The engineer looked at the master of the shipfitters.
"'nother week, Skipper. Maybe five day if go well."
"Fuck."
16/8/468 AC, Runnistan, Pashtia
"Why were the young men using a sheep before?" Cano asked, as Rachman fitted him with padding and a helmet in preparation for his upcoming game of buzkashi. Rachman and the other players, standing nearby holding their horses, were already suited up.
"Oh, that was just practice. For serious games we use calf . . . soaked in cold water to toughen it up . . . and filled with sand."
"And the purpose of this is?" Cano asked.
"Show toughness and courage in front of soon-to-be wife," said one of the other players in Cano's team. Cano thought he was one of the two guards he'd met at the hieros, the one who'd said, "Better you than me."
"You must pay close at
tention, David," Rachman added, "to the young men on both sides who show real fighting heart. They're playing to impress you, after all. Well . . . that and to get rid of my sister."
Cano looked across the dusty playing field past the opposing team to where Alena sat, framed by a simple goal. She wore a long blue dress and, for the ceremony, she was veiled. Between them, in a small pit, was the corpse of the calf.
"We only play by these rules when it's part of a wedding," Rachman explained. "Otherwise, we fight to take the calf around a pole and bring it back within a circle we draw around the pit. For wedding, though, you must present calf, whatever's left of it . . . and of you . . . to new wife as trophy."
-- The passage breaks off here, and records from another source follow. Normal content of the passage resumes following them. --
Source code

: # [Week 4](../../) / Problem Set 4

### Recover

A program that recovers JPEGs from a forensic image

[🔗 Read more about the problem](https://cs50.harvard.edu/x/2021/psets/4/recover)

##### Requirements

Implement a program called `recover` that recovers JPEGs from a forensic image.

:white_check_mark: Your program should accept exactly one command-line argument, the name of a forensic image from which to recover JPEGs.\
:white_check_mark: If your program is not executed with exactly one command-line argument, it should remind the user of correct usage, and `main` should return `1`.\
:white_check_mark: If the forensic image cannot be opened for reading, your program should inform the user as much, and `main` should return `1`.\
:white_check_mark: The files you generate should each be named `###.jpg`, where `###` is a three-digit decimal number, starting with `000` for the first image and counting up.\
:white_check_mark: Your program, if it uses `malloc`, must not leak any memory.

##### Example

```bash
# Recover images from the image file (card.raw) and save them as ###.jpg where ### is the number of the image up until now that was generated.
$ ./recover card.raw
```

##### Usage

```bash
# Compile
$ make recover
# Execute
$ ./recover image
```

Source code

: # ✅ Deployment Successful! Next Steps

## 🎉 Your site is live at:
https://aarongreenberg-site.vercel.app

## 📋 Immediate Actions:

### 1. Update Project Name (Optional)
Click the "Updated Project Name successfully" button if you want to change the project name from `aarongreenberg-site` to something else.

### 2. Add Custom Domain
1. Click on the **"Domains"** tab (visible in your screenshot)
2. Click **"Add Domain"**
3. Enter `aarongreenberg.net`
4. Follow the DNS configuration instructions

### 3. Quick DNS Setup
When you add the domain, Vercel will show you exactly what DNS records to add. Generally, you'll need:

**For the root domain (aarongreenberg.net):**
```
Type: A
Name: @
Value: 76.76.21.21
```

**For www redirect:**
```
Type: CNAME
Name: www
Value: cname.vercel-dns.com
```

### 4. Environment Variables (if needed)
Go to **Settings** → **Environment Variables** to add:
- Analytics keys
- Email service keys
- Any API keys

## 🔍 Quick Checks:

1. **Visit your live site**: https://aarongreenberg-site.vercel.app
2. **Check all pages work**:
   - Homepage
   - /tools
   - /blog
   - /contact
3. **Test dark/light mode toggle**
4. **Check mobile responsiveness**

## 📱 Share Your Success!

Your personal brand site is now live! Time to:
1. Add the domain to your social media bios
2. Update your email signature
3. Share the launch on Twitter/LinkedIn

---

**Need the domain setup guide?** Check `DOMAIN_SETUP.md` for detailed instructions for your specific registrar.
"How long do I have?" Cano asked.
Rachman shrugged, "Maybe couple days."
A couple of days? DAYS? "What if I lose?"
"Alena says you won't."
"And she has the sight, remember," added that same guard, pressing into Cano's hand a whip.
"What's this for?
"To hit people," Rachman explained, patiently. "Well, you're not the type to let someone hit you without hitting back, are you, brother-in-law to be?"
* * *
The morning sun was rising, the horse was limping, and had he been afoot Cano would have been staggering, when the two reached the rectangular goal beyond which sat his bride.
The rest of his team, and even the other team, and especially the crowd, all cheered themselves hoarse as Cano undraped from across his saddle the remains of the calf. The sand was long gone, an entire leg was missing, and the thing was more than half in shreds. He tossed the calf, what there was of it, through the goal and dismounted.
Rachman was there to catch him and keep him from falling over. He was also there to help him walk through the goals to claim his woman. This was as well since the various whips and fists and flailing hooves of rearing horses had fairly well shut Cano's eyes. He'd never have made it to the goal without Rachman to lead his horse.